The country embraces what’s known as the Mansholt theory—a philosophy of ensuring food security and self-sufficiency that emerged from the second world war as a response to Nazi-imposed famine.
To stave-off a similar tragedy, Dutch agriculture embraces the Haber-Bosch process, a method of infusing fertilizer with nitrogen to increase yield efficiency. Invented in the early 1900s by a pair of Nobel Prize-winning chemists, Haber-Bosch is responsible for the existence of half the world’s population today (and is known in Malthusian circles as “the detonator of the population explosion”), thanks to its ability to grow more food on less land.
But now global bodies like the World Bank’s “Climate Smart Agriculture” program, the UN’s “protected area initiatives,” the European Commission and armies of well-funded NGO’s are executing a wholly-comprehensive platform targeting Dutch farmers — restricting both organic and artificial fertilizer use — while asserting “biodiversity protection” as the pretext for snatching land from the productive.

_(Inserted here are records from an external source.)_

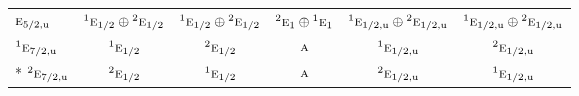 \documentclass[10pt,a4paper]{article}
\numberwithin{equation}{section}
\newcommand{\irr}[1]{\text{\normalfont\scshape #1}}
\newcommand{\conjpair}[1]{{}^{#1}}
\newcommand{\ptag}[1]{\mathrm{#1}}
\begin{document}
{\begin{longtable}{@{}lccccc@{}}
$\irr{e}_{5/2,\ptag{u}}$ & $\conjpair{1}\irr{e}_{1/2}\oplus \conjpair{2}\irr{e}_{1/2}$ & $\conjpair{1}\irr{e}_{1/2}\oplus \conjpair{2}\irr{e}_{1/2}$ & $\conjpair{2}\irr{e}_{1}\oplus \conjpair{1}\irr{e}_{1}$ & $\conjpair{1}\irr{e}_{1/2,\ptag{u}}\oplus \conjpair{2}\irr{e}_{1/2,\ptag{u}}$ & $\conjpair{1}\irr{e}_{1/2,\ptag{u}}\oplus \conjpair{2}\irr{e}_{1/2,\ptag{u}}$\\
$\conjpair{1}\irr{e}_{7/2,\ptag{u}}$ & $\conjpair{1}\irr{e}_{1/2}$ & $\conjpair{2}\irr{e}_{1/2}$ & $\irr{a}$ & $\conjpair{1}\irr{e}_{1/2,\ptag{u}}$ & $\conjpair{2}\irr{e}_{1/2,\ptag{u}}$\\*
$\conjpair{2}\irr{e}_{7/2,\ptag{u}}$ & $\conjpair{2}\irr{e}_{1/2}$ & $\conjpair{1}\irr{e}_{1/2}$ & $\irr{a}$ & $\conjpair{2}\irr{e}_{1/2,\ptag{u}}$ & $\conjpair{1}\irr{e}_{1/2,\ptag{u}}$\\
\bottomrule\end{longtable}}
\end{document}
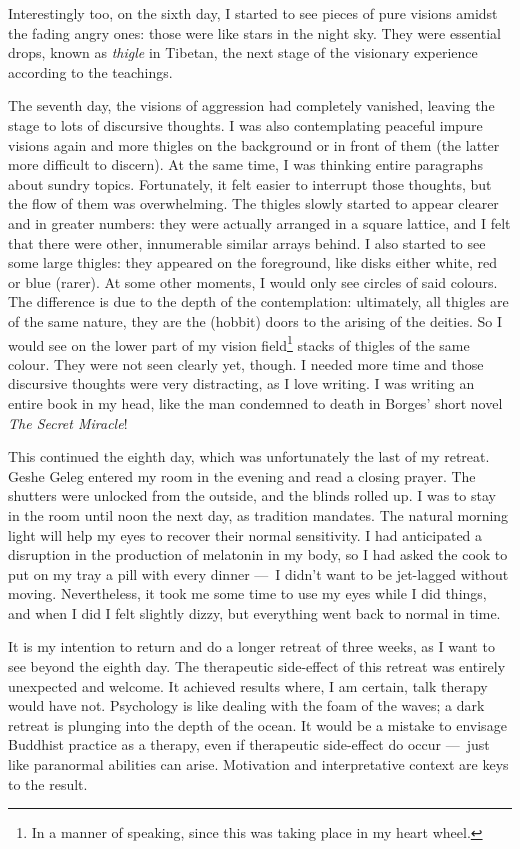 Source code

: \documentclass[11pt,twocolumn]{article}
\begin{document}
Interestingly too, on the sixth day, I started to see pieces of pure
visions amidst the fading angry ones: those were like stars in the
night sky. They were essential drops, known as \emph{thigle} in
Tibetan, the next stage of the visionary experience according to the
teachings.

The seventh day, the visions of aggression had completely vanished,
leaving the stage to lots of discursive thoughts. I was also
contemplating peaceful impure visions again and more thigles on the
background or in front of them (the latter more difficult to
discern). At the same time, I was thinking entire paragraphs about
sundry topics. Fortunately, it felt easier to interrupt those
thoughts, but the flow of them was overwhelming. The thigles slowly
started to appear clearer and in greater numbers: they were actually
arranged in a square lattice, and I felt that there were other,
innumerable similar arrays behind. I also started to see some large
thigles: they appeared on the foreground, like disks either white, red
or blue (rarer). At some other moments, I would only see circles of
said colours. The difference is due to the depth of the contemplation:
ultimately, all thigles are of the same nature, they are the (hobbit)
doors to the arising of the deities. So I would see on the lower part
of my vision field\footnote{In a manner of speaking, since this was
taking place in my heart wheel.} stacks of thigles of the same
colour. They were not seen clearly yet, though. I needed more time and
those discursive thoughts were very distracting, as I love writing. I
was writing an entire book in my head, like the man condemned to death
in Borges' short novel \emph{The Secret Miracle}!

This continued the eighth day, which was unfortunately the last of my
retreat. Geshe Geleg entered my room in the evening and read a closing
prayer. The shutters were unlocked from the outside, and the blinds
rolled up. I was to stay in the room until noon the next day, as
tradition mandates. The natural morning light will help my eyes to
recover their normal sensitivity. I had anticipated a disruption in
the production of melatonin in my body, so I had asked the cook to put
on my tray a pill with every dinner ---~I didn't want to be jet-lagged
without moving. Nevertheless, it took me some time to use my eyes
while I did things, and when I did I felt slightly dizzy, but
everything went back to normal in time.

It is my intention to return and do a longer retreat of three weeks,
as I want to see beyond the eighth day. The therapeutic
side\hyp{}effect of this retreat was entirely unexpected and
welcome. It achieved results where, I am certain, talk therapy would
have not. Psychology is like dealing with the foam of the waves; a
dark retreat is plunging into the depth of the ocean. It would be a
mistake to envisage Buddhist practice as a therapy, even if
therapeutic side\hyp{}effect do occur ---~just like paranormal
abilities can arise. Motivation and interpretative context are keys to
the result.
\end{document}
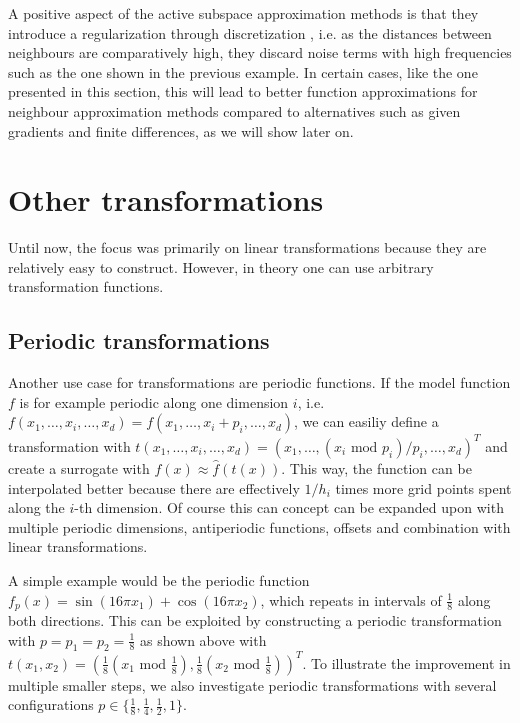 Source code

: \documentclass[
  a4paper,  %
  twoside,  %
  bibliography=totoc,
  headsepline,
  cleardoublepage=empty,
  parskip=half,
  draft=false
]{scrbook}
\begin{document}
A positive aspect of the active subspace approximation methods is that they introduce a regularization through discretization \cite{}, i.e. as the distances between neighbours are comparatively high, they discard noise terms with high frequencies such as the one shown in the previous example.
In certain cases, like the one presented in this section, this will lead to better function approximations for neighbour approximation methods compared to alternatives such as given gradients and finite differences, as we will show later on.


\section{Other transformations}

Until now, the focus was primarily on linear transformations because they are relatively easy to construct.
However, in theory one can use arbitrary transformation functions.

\subsection{Periodic transformations}

Another use case for transformations are periodic functions.
If the model function $f$ is for example periodic along one dimension $i$, i.e. $f(x_1,\dots,x_i,\dots,x_d)=f(x_1,\dots,x_i + p_i, \dots,x_d)$, we can easiliy define a transformation with $t(x_1,\dots,x_i,\dots,x_d)=(x_1,\dots,(x_i\text{ mod } p_i) /p_i, \dots,x_d)^T$ and create a surrogate with $f(x) \approx \hat{f}(t(x))$.
This way, the function can be interpolated better because there are effectively $1 / h_i$ times more grid points spent along the $i$-th dimension.
Of course this can concept can be expanded upon with multiple periodic dimensions, antiperiodic functions, offsets and combination with linear transformations.

A simple example would be the periodic function $f_p(x)=\sin(16\pi x_1)  + \cos(16\pi x_2)$, which repeats in intervals of $\frac{1}{8}$ along both directions.
This can be exploited by constructing a periodic transformation with $p=p_1=p_2=\frac{1}{8}$ as shown above with $t(x_1,x_2)=(\frac{1}{8} (x_1 \text{ mod } \frac{1}{8}), \frac{1}{8} (x_2 \text{ mod } \frac{1}{8}))^T$.
To illustrate the improvement in multiple smaller steps, we also investigate periodic transformations with several configurations $p \in \{\frac{1}{8}, \frac{1}{4}, \frac{1}{2}, 1\}$.
\end{document}
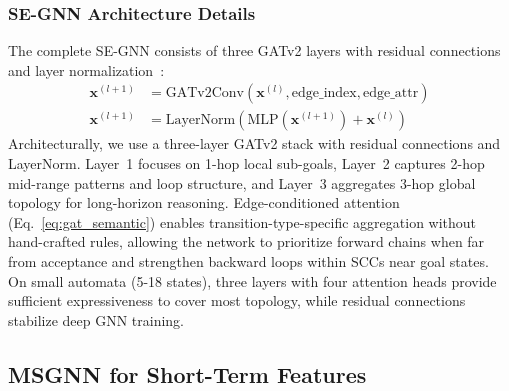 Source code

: \documentclass{article}
\begin{document}
\subsubsection{SE-GNN Architecture Details}

The complete SE-GNN consists of three GATv2 layers with residual connections~\citep{He2016} and layer normalization~\citep{Ba2016}:
\begin{align}
\mathbf{x}^{(l+1)} &= \text{GATv2Conv}(\mathbf{x}^{(l)}, \text{edge\_index}, \text{edge\_attr}) \\
\mathbf{x}^{(l+1)} &= \text{LayerNorm}(\text{MLP}(\mathbf{x}^{(l+1)}) + \mathbf{x}^{(l)})
\end{align}
Architecturally, we use a three-layer GATv2 stack with residual connections and LayerNorm. Layer~1 focuses on 1-hop local sub-goals, Layer~2 captures 2-hop mid-range patterns and loop structure, and Layer~3 aggregates 3-hop global topology for long-horizon reasoning. Edge-conditioned attention (Eq.~\ref{eq:gat_semantic}) enables transition-type-specific aggregation without hand-crafted rules, allowing the network to prioritize forward chains when far from acceptance and strengthen backward loops within SCCs near goal states. On small automata (5-18 states), three layers with four attention heads provide sufficient expressiveness to cover most topology, while residual connections stabilize deep GNN training.

\subsection{MSGNN for Short-Term Features}
\end{document}
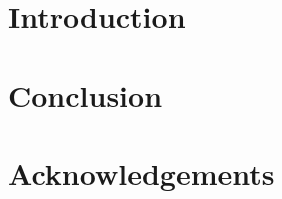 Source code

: \documentclass{article}
\begin{document}
\begin{abstract}
\end{abstract}

\section{Introduction} \label{sec:introduction}

\section{Conclusion} \label{sec:conclusion}

\section{Acknowledgements} \label{sec:acknowledgements}


\end{document}
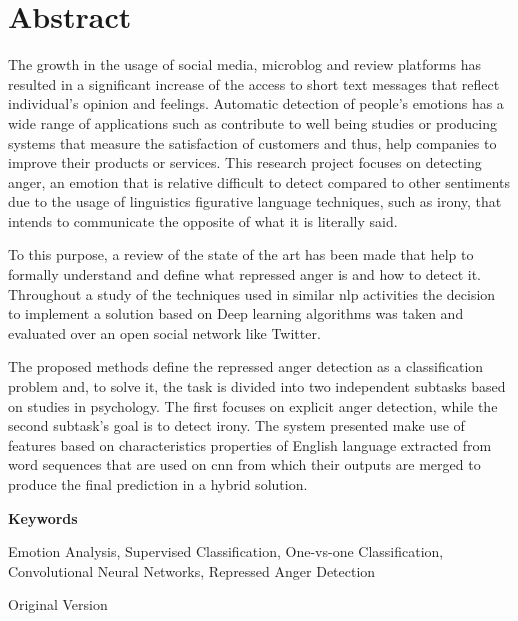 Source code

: \chapter*{Abstract}

The growth in the usage of social media, microblog and review platforms has resulted in a significant increase of the access to short text messages that reflect individual's opinion and feelings. Automatic detection of people's emotions has a wide range of applications such as contribute to well being studies or producing systems that measure the satisfaction of customers and thus, help companies to improve their products or services. This research project focuses on detecting anger, an emotion that is relative difficult to detect compared to other sentiments due to the usage of linguistics figurative language techniques, such as irony, that intends to communicate the opposite of what it is literally said.

To this purpose, a review of the state of the art has been made that help to formally understand and define what repressed anger is and how to detect it. Throughout a study of the techniques used in similar \acrshort{nlp} activities the decision to implement a solution based on Deep learning algorithms was taken and evaluated over an open social network like Twitter.

The proposed methods define the repressed anger detection as a classification problem and, to solve it, the task is divided into two independent subtasks based on studies in psychology. The first focuses on explicit anger detection, while the second subtask's goal is to detect irony. The system presented make use of features based on characteristics properties of English language extracted from word sequences that are used on \acrlong{cnn} from which their outputs are merged to produce the final prediction in a hybrid solution.

\vspace{2em}

{\Large\bfseries\sffamily Keywords}
\vspace{3\medskipamount}

Emotion Analysis, Supervised Classification, One-vs-one Classification, Convolutional Neural Networks, Repressed Anger Detection

\iffalse

Original Version

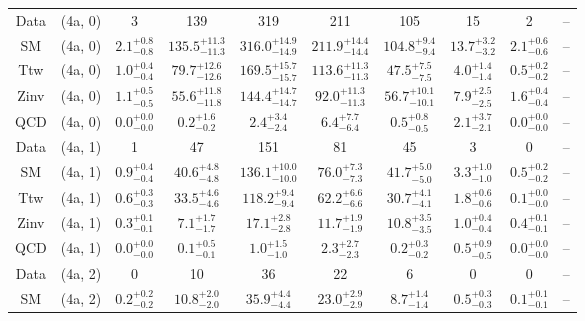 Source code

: \begin{table}[h!]
{\begin{tabular}{cccccccccc}
	Data & (4a, 0) & 3 & 139 & 319 & 211 & 105 & 15 & 2 & -- \\[0.5ex] 
	SM & (4a, 0) & $2.1^{+ 0.8 }_{- 0.8 }$ & $135.5^{+ 11.3 }_{- 11.3 }$ & $316.0^{+ 14.9 }_{- 14.9 }$ & $211.9^{+ 14.4 }_{- 14.4 }$ & $104.8^{+ 9.4 }_{- 9.4 }$ & $13.7^{+ 3.2 }_{- 3.2 }$ & $2.1^{+ 0.6 }_{- 0.6 }$ & -- \\[0.5ex] 
	Ttw & (4a, 0) & $1.0^{+ 0.4 }_{- 0.4 }$ & $79.7^{+ 12.6 }_{- 12.6 }$ & $169.5^{+ 15.7 }_{- 15.7 }$ & $113.6^{+ 11.3 }_{- 11.3 }$ & $47.5^{+ 7.5 }_{- 7.5 }$ & $4.0^{+ 1.4 }_{- 1.4 }$ & $0.5^{+ 0.2 }_{- 0.2 }$ & -- \\[0.5ex] 
	Zinv & (4a, 0) & $1.1^{+ 0.5 }_{- 0.5 }$ & $55.6^{+ 11.8 }_{- 11.8 }$ & $144.4^{+ 14.7 }_{- 14.7 }$ & $92.0^{+ 11.3 }_{- 11.3 }$ & $56.7^{+ 10.1 }_{- 10.1 }$ & $7.9^{+ 2.5 }_{- 2.5 }$ & $1.6^{+ 0.4 }_{- 0.4 }$ & -- \\[0.5ex] 
	QCD & (4a, 0) & $0.0^{+ 0.0 }_{- 0.0 }$ & $0.2^{+ 1.6 }_{- 0.2 }$ & $2.4^{+ 3.4 }_{- 2.4 }$ & $6.4^{+ 7.7 }_{- 6.4 }$ & $0.5^{+ 0.8 }_{- 0.5 }$ & $2.1^{+ 3.7 }_{- 2.1 }$ & $0.0^{+ 0.0 }_{- 0.0 }$ & -- \\[0.5ex] 
	Data & (4a, 1) & 1 & 47 & 151 & 81 & 45 & 3 & 0 & -- \\[0.5ex] 
	SM & (4a, 1) & $0.9^{+ 0.4 }_{- 0.4 }$ & $40.6^{+ 4.8 }_{- 4.8 }$ & $136.1^{+ 10.0 }_{- 10.0 }$ & $76.0^{+ 7.3 }_{- 7.3 }$ & $41.7^{+ 5.0 }_{- 5.0 }$ & $3.3^{+ 1.0 }_{- 1.0 }$ & $0.5^{+ 0.2 }_{- 0.2 }$ & -- \\[0.5ex] 
	Ttw & (4a, 1) & $0.6^{+ 0.3 }_{- 0.3 }$ & $33.5^{+ 4.6 }_{- 4.6 }$ & $118.2^{+ 9.4 }_{- 9.4 }$ & $62.2^{+ 6.6 }_{- 6.6 }$ & $30.7^{+ 4.1 }_{- 4.1 }$ & $1.8^{+ 0.6 }_{- 0.6 }$ & $0.1^{+ 0.0 }_{- 0.0 }$ & -- \\[0.5ex] 
	Zinv & (4a, 1) & $0.3^{+ 0.1 }_{- 0.1 }$ & $7.1^{+ 1.7 }_{- 1.7 }$ & $17.1^{+ 2.8 }_{- 2.8 }$ & $11.7^{+ 1.9 }_{- 1.9 }$ & $10.8^{+ 3.5 }_{- 3.5 }$ & $1.0^{+ 0.4 }_{- 0.4 }$ & $0.4^{+ 0.1 }_{- 0.1 }$ & -- \\[0.5ex] 
	QCD & (4a, 1) & $0.0^{+ 0.0 }_{- 0.0 }$ & $0.1^{+ 0.5 }_{- 0.1 }$ & $1.0^{+ 1.5 }_{- 1.0 }$ & $2.3^{+ 2.7 }_{- 2.3 }$ & $0.2^{+ 0.3 }_{- 0.2 }$ & $0.5^{+ 0.9 }_{- 0.5 }$ & $0.0^{+ 0.0 }_{- 0.0 }$ & -- \\[0.5ex] 
	Data & (4a, 2) & 0 & 10 & 36 & 22 & 6 & 0 & 0 & -- \\[0.5ex] 
	SM & (4a, 2) & $0.2^{+ 0.2 }_{- 0.2 }$ & $10.8^{+ 2.0 }_{- 2.0 }$ & $35.9^{+ 4.4 }_{- 4.4 }$ & $23.0^{+ 2.9 }_{- 2.9 }$ & $8.7^{+ 1.4 }_{- 1.4 }$ & $0.5^{+ 0.3 }_{- 0.3 }$ & $0.1^{+ 0.1 }_{- 0.1 }$ & -- \\[0.5ex] 

\end{tabular}}
\end{table}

Dutch farmers, in protest, have driven tractors to the Hague, tossed flaming trash onto the roads and sprayed manure across government buildings.
It’s worth reemphasizing that the Dutch government is carrying out the same radical experiment conducted in Sri Lanka earlier this year — eliminating nitrogen-based fertilizer, the basis of modern survival. In the southeast Asian country, it led to a famine that toppled the government. The Sri Lankan “disaster” fronted a simple premise: replace something with nothing. And to eliminate Russian gas from the geopolitical scene. The Colombo declaration, signed in Colombo, Sri Lanka, in 2019, celebrated the end of food security and sovereignty, offering in its place a model for import-dependency and agricultural destruction now being imposed on the Dutch.